The bfannot file specifies a series of annotations. In this example, we will be creating two new annotation layers (layer1 and layer2). A series of sample events are added to both layers. We will add these annotations to our timeseries package by just simply using the append_annotation_file() method.

1
2
3
4
5
6
7
 # append annotation file to timeseries package
 ts.append_annotation_file('example_data/test.bfannot')

 # show annotation layers
 print "\nCurrent Annotation Layers:"
 for layer in ts.layers:
     print layer
Added annotations to layer <TimeSeriesAnnotationLayer name='layer1' id='309'> , pkg: <TimeSeries name='test_10hz_1ms' id='N:package:ddfd5e30-e469-4fb1-ba2f-422e74782558'>
Added annotations to layer <TimeSeriesAnnotationLayer name='layer2' id='310'> , pkg: <TimeSeries name='test_10hz_1ms' id='N:package:ddfd5e30-e469-4fb1-ba2f-422e74782558'>

Current Annotation Layers:
<TimeSeriesAnnotationLayer name='layer1' id='309'>
<TimeSeriesAnnotationLayer name='layer2' id='310'>

We see that annotation layers layer1 and layer2 have been added to our timeseries package.
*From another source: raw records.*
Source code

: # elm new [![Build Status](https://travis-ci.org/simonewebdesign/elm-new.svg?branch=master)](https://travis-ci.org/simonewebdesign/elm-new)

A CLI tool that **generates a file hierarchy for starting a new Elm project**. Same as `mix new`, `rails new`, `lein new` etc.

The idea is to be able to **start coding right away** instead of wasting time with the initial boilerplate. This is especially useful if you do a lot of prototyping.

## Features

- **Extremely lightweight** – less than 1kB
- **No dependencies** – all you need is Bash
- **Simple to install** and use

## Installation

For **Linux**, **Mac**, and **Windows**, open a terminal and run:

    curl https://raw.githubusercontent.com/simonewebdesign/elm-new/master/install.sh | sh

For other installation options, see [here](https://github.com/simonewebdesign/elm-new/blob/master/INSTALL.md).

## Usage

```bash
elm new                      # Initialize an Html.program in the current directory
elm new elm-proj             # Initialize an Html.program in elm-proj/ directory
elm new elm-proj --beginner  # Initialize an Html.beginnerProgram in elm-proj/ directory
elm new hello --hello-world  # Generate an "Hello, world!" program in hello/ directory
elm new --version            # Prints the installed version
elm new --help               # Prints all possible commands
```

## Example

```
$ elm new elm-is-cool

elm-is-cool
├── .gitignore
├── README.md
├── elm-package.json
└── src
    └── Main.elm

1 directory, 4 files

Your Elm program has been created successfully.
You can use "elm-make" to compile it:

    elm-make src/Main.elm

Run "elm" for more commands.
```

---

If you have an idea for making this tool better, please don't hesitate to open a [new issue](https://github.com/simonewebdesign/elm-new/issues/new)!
We can now see the added events individually.

 1
 2
 3
 4
 5
 6
 7
 8
 9
10
11
12
13
14
15
16
17
 # get entire first annotation layer
 layer1 = ts.get_layer('layer1')

 # print annotation information for first layer
 print("\n---------------- Information for Layer: {} ----------------\n").format(str(layer1.name))
 for annotation in layer1.annotations():
     print "label:", annotation.label, "channels: ", annotation.channel_ids, "start: ", annotation.start, "end: ",\
         annotation.end

 # get entire second annotation layer
 layer2 = ts.get_layer('layer2')

 # print annotation information for first layer
 print("\n---------------- Information for Layer: {} ----------------\n").format(str(layer2.name))
 for annotation in layer2.annotations():
     print "label:", annotation.label, "channels: ", annotation.channel_ids, "start: ", annotation.start, "end: ",\
         annotation.end
---------------- Information for Layer: layer1 ----------------

label: 'event8' channels:  [u'N:channel:4d935925-7c20-42b5-b6bf-ee403295ffa9'] start:  0 end:  8000000
label: 'event2' channels:  [u'N:channel:285621c9-e011-41bc-b182-9fa2d5d55707'] start:  0 end:  4000000
label: 'event7' channels:  [u'N:channel:b376333b-f6fd-45c4-b6b6-d058f4ec14af'] start:  0 end:  7000000
label: 'event1' channels:  [u'N:channel:0f6f8f27-8e44-4ead-a729-5f5646de0ff1'] start:  0 end:  2000000
label: 'event5' channels:  [u'N:channel:05723911-c2b7-460d-b8cc-a384fbc13c6c'] start:  0 end:  2000000
label: 'event6' channels:  [u'N:channel:36b9a8c7-0eac-4827-afb8-27db9d70a143'] start:  0 end:  6000000
label: 'event4' channels:  [u'N:channel:b18f17c5-ff4b-430a-a852-5c14c0d01047'] start:  1000000 end:  15000000
label: 'event3' channels:  [u'N:channel:7a5231ba-1caf-4dd7-8486-93ac31b20ca3'] start:  5000000 end:  10000000

---------------- Information for Layer: layer2 ----------------

label: 'Newevent1' channels:  [u'N:channel:5a505ec2-93b3-4d07-a0dc-eaa9ac7f4661'] start:  0 end:  4000000
label: 'Newevent2' channels:  [u'N:channel:38ccd079-7ee6-4d76-815c-1db54ad3ce4a'] start:  3000000 end:  6000000

The output shows that we have successfully added all of our annotation files to the timeseries package.